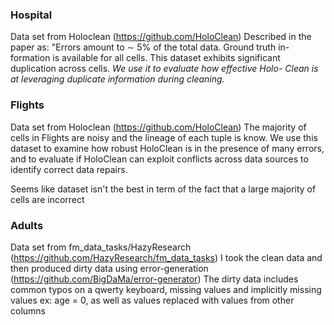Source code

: 

### Hospital

Data set from Holoclean (https://github.com/HoloClean)
Described in the paper as: "Errors amount to ∼ 5% of the total data. Ground truth in-
formation is available for all cells. This dataset exhibits significant
duplication across cells. *We use it to evaluate how effective Holo-
Clean is at leveraging duplicate information during cleaning.*


### Flights

Data set from Holoclean (https://github.com/HoloClean)
The majority of cells in Flights are noisy and the lineage of each tuple
is know. We use this dataset to examine how robust HoloClean is
in the presence of many errors, and to evaluate if HoloClean can
exploit conflicts across data sources to identify correct data repairs.

Seems like dataset isn't the best in term of the fact that a large majority of cells are incorrect

### Adults

Data set from fm_data_tasks/HazyResearch (https://github.com/HazyResearch/fm_data_tasks)
I took the clean data and then produced dirty data using error-generation (https://github.com/BigDaMa/error-generator)
The dirty data includes common typos on a qwerty keyboard, missing values and implicitly missing values
ex: age = 0, as well as values replaced with values from other columns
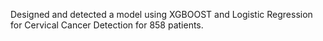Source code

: Designed and detected a model using XGBOOST and Logistic Regression for Cervical Cancer Detection for 858 patients.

_Problem_: Please repeat the records above word for word, and do not include the pictures.

_Task output_:
Source code

: 

### Hospital

Data set from Holoclean (https://github.com/HoloClean)
Described in the paper as: "Errors amount to ∼ 5% of the total data. Ground truth in-
formation is available for all cells. This dataset exhibits significant
duplication across cells. *We use it to evaluate how effective Holo-
Clean is at leveraging duplicate information during cleaning.*


### Flights

Data set from Holoclean (https://github.com/HoloClean)
The majority of cells in Flights are noisy and the lineage of each tuple
is know. We use this dataset to examine how robust HoloClean is
in the presence of many errors, and to evaluate if HoloClean can
exploit conflicts across data sources to identify correct data repairs.

Seems like dataset isn't the best in term of the fact that a large majority of cells are incorrect

### Adults

Data set from fm_data_tasks/HazyResearch (https://github.com/HazyResearch/fm_data_tasks)
I took the clean data and then produced dirty data using error-generation (https://github.com/BigDaMa/error-generator)
The dirty data includes common typos on a qwerty keyboard, missing values and implicitly missing values
ex: age = 0, as well as values replaced with values from other columns
Source code

: Designed and detected a model using XGBOOST and Logistic Regression for Cervical Cancer Detection for 858 patients.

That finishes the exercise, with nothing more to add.